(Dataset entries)
==========
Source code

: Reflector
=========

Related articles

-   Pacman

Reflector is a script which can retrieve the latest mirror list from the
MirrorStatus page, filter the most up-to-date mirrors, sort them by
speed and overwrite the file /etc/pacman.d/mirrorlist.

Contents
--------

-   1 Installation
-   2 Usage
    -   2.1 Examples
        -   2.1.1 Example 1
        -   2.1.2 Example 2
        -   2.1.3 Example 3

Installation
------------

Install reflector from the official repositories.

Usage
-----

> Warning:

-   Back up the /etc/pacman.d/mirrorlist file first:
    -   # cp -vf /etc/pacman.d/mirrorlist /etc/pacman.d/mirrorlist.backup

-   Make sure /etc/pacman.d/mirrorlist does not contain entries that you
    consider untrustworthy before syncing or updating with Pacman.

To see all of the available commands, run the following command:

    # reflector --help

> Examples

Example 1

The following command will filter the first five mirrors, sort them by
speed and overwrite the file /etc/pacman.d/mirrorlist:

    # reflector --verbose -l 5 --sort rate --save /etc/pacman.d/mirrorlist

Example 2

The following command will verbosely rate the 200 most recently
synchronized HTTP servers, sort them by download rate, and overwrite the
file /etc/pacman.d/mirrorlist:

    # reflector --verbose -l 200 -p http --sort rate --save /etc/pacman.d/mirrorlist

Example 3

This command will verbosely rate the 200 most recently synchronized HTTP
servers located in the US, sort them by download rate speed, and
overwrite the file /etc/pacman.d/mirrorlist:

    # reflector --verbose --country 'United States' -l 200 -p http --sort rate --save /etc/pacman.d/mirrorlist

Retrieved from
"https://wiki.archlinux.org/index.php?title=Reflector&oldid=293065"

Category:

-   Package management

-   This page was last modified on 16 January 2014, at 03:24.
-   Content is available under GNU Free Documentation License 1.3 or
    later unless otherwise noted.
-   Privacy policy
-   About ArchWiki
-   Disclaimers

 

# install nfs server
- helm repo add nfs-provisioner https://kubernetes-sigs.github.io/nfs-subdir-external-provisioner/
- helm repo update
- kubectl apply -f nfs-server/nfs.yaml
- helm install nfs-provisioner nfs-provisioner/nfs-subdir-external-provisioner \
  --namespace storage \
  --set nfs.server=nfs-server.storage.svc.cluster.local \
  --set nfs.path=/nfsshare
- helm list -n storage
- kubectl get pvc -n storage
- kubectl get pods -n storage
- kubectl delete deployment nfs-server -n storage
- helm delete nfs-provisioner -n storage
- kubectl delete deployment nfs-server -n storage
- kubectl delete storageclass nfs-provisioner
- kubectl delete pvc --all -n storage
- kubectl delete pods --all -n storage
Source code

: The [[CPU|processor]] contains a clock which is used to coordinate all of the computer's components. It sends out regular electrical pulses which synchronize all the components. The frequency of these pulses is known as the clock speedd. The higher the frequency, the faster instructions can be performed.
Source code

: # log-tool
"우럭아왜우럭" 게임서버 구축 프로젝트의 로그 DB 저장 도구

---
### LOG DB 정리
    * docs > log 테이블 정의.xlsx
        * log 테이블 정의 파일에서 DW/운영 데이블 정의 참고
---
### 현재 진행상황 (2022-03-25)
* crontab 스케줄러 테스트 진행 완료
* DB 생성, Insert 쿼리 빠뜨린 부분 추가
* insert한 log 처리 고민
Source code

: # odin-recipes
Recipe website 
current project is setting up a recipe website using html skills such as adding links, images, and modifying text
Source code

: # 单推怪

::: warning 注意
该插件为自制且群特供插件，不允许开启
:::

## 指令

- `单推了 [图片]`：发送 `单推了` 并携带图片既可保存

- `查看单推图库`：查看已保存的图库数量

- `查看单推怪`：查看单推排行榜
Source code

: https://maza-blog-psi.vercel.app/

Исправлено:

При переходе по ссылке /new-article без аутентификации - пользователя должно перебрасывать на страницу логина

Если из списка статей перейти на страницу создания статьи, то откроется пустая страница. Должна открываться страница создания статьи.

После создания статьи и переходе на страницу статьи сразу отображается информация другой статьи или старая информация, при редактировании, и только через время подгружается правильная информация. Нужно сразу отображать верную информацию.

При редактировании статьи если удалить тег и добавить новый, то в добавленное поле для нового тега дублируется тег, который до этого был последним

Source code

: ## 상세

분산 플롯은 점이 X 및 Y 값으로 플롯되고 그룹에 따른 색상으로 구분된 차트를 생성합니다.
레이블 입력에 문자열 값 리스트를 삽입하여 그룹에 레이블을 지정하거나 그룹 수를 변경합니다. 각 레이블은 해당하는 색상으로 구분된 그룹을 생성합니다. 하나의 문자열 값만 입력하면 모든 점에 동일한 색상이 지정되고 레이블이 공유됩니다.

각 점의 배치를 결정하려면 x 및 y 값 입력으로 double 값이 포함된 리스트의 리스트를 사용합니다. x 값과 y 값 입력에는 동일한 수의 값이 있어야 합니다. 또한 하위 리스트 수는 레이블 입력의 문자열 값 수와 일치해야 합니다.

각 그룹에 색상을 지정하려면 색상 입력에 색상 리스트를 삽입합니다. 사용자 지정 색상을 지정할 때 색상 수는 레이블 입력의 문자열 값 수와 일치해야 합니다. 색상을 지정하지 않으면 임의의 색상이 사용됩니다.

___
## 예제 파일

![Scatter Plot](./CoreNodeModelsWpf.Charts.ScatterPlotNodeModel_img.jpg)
==========
- **YOUR INSTRUCTIONS**
Go through the entries and return each line where the word "переходе" occurs.

- **WRITTEN RESPONSE**
При переходе по ссылке /new-article без аутентификации - пользователя должно перебрасывать на страницу логина
После создания статьи и переходе на страницу статьи сразу отображается информация другой статьи или старая информация, при редактировании, и только через время подгружается правильная информация. Нужно сразу отображать верную информацию.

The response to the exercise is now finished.